▶ Work to complete: Your task is to copy each line of the material that holds the word "파이썬에서는".

▶ Supplied information:
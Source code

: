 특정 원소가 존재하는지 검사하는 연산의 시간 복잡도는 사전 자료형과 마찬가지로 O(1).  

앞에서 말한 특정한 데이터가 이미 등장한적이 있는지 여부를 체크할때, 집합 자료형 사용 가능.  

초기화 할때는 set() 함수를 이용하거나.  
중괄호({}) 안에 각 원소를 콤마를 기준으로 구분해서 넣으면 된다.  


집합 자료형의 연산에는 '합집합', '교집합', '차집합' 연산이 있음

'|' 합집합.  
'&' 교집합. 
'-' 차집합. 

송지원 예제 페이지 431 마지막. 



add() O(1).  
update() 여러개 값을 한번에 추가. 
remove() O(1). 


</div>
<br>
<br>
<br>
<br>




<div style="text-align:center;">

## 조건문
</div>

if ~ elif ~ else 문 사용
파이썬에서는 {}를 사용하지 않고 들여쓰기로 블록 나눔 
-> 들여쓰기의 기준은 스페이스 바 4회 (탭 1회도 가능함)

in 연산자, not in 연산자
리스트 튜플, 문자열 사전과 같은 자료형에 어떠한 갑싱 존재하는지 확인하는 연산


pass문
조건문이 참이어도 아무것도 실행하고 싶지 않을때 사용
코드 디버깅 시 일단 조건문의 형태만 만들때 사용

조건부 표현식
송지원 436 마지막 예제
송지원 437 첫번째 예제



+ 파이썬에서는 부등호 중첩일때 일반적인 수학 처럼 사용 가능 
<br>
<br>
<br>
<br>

▶ Result of this task:
파이썬에서는 {}를 사용하지 않고 들여쓰기로 블록 나눔 
+ 파이썬에서는 부등호 중첩일때 일반적인 수학 처럼 사용 가능 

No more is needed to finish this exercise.